§ **WORK ORDER**: Below are records; reproduce exactly the lines from the first through the one containing "### Joined Table".

════

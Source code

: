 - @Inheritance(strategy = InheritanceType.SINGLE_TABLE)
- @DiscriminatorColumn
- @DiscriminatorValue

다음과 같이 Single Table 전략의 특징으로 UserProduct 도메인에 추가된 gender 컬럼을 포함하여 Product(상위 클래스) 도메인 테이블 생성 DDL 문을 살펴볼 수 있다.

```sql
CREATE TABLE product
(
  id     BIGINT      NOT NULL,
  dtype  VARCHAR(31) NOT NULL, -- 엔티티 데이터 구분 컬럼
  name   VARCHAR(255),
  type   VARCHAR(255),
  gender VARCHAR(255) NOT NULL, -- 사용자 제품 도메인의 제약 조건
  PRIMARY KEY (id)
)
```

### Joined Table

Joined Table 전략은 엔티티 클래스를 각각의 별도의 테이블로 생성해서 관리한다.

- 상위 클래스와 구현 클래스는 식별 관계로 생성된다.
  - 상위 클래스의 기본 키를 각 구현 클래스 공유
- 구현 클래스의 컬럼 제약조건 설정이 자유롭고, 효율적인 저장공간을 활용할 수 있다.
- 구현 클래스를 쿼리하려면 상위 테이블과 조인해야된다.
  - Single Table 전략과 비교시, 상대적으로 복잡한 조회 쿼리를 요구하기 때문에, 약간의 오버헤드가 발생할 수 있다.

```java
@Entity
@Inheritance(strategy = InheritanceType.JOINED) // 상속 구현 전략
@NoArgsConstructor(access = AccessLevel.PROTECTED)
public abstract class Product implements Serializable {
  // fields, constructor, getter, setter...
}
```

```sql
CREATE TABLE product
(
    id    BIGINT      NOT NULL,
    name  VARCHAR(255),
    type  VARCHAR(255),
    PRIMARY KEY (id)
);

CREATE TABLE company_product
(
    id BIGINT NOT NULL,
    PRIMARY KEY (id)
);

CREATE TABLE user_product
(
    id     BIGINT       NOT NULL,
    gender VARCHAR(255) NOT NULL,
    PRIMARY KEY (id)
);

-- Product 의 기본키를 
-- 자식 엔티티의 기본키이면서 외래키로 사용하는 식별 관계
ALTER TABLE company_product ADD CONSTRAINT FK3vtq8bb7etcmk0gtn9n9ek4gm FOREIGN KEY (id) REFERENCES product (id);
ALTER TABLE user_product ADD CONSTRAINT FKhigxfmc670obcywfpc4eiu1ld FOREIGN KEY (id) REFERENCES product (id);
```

════

§ **TASK ANSWER**:
Source code

: - @Inheritance(strategy = InheritanceType.SINGLE_TABLE)
- @DiscriminatorColumn
- @DiscriminatorValue

다음과 같이 Single Table 전략의 특징으로 UserProduct 도메인에 추가된 gender 컬럼을 포함하여 Product(상위 클래스) 도메인 테이블 생성 DDL 문을 살펴볼 수 있다.

```sql
CREATE TABLE product
(
  id     BIGINT      NOT NULL,
  dtype  VARCHAR(31) NOT NULL, -- 엔티티 데이터 구분 컬럼
  name   VARCHAR(255),
  type   VARCHAR(255),
  gender VARCHAR(255) NOT NULL, -- 사용자 제품 도메인의 제약 조건
  PRIMARY KEY (id)
)
```

### Joined Table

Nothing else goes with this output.